Exactly how long was the sermon?
5 minutes.

On a scale of 1-10, how good was the preacher?
8 – Dom James spoke with a very comforting tone.

In a nutshell, what was the sermon about?
He welcomed the confirmands and assured us that our sins had been defeated by Christ.

Which part of the service was like being in heaven?
The joy and trust of the two people being confirmed into the Orthodox faith.

And which part was like being in... er... the other place?
The saddest manifestation of our Christian faith is the fact that we cannot all join as one around the altar of the Lord. I long for the day when that will be possible, as I imagine all Christians do. Meanwhile, I must say that my irregular status was handled with acute pastoral panache.

What happened when you hung around after the service looking lost?
Not a chance. We all began to "lighten it up" after the Lauds had concluded, but were reminded that the house custom was to "take it outside." And so we retired back to the bookroom for further conversation and the repast.

How would you describe the after-service coffee?
There was a very respectable-looking spread of fruits, cheeses, cakes and cookies – but nothing to drink! As I was ready to leave, a discussion about whether to make coffee or tea was, erm, brewing. I thanked everyone and called my cab.
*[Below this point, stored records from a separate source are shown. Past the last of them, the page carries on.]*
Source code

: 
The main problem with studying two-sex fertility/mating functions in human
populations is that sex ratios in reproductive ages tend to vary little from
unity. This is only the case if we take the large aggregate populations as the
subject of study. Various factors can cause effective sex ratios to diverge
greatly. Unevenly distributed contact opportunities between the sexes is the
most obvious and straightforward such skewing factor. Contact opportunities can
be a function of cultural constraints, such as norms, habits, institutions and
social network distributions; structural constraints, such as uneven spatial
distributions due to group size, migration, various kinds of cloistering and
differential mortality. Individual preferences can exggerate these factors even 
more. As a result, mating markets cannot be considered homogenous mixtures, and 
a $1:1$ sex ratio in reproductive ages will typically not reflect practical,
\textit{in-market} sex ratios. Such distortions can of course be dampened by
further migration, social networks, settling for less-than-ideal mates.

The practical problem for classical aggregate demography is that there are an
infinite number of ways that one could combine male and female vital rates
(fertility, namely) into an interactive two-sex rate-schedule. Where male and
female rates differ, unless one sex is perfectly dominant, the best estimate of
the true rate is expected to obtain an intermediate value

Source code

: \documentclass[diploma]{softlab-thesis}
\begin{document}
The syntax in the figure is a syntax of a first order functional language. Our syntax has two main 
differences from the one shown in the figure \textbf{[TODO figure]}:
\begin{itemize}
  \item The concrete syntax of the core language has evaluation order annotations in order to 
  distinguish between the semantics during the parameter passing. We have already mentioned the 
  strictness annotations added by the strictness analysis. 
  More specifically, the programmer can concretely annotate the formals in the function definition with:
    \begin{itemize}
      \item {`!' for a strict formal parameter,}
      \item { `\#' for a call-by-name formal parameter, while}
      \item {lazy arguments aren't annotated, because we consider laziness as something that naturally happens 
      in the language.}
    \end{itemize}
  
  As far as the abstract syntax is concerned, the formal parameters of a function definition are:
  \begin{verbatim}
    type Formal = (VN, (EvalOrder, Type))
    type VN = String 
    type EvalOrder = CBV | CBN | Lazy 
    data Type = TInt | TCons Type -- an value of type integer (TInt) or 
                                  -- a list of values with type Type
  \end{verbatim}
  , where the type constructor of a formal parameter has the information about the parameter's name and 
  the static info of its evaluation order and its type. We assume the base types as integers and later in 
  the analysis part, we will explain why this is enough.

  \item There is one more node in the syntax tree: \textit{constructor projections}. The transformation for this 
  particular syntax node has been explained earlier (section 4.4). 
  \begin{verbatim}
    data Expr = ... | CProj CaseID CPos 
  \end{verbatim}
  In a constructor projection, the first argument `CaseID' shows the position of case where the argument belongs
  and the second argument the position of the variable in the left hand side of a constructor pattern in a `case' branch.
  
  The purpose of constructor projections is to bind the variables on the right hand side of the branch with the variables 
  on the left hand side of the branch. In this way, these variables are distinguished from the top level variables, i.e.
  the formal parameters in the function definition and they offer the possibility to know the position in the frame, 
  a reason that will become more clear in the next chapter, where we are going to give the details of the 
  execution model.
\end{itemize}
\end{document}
I would have liked to stay and bask in the afterglow, but the liturgy had gone on for over three hours and I had to catch the last bus home or risk being stranded in a strange city. I handed a monk an envelope containing a donation and my Mystery Worship calling card, and promised to return. Settled in the back seat of my cab, I made a mental note to purchase a copy of Ritual Notes for myself.

How would you feel about making this church your regular (where 10 = ecstatic, 0 = terminal)?
7 – While I wouldn’t seek membership in the congregation, I would gladly attend vespers and benediction there every Sunday if I lived in Hamilton.

Did the service make you feel glad to be a Christian?
Ecstatic – and even, dare I say, a little envious of Orthodox Christians.

What one thing will you remember about all this in seven days' time?
The solemnity and joy with which a gathering of two or three can proclaim the Lord’s death and resurrection until he comes.
All-in-all, this looks like a very positive impression. Nothing could be done about the only real complaint, that he could not receive the Eucharist, and this person yet left "ecstatic" with the sober joy of the Latin tradition. He did not immediately seek to join the Orthodox Church...but not all instantly do. This is a wonderful report about the leadership, and laity, of Our Lady of Glastonbury Oratory. Deo gratias et soli Deo gloria. Thanks to a Canadian reader for sending this our way!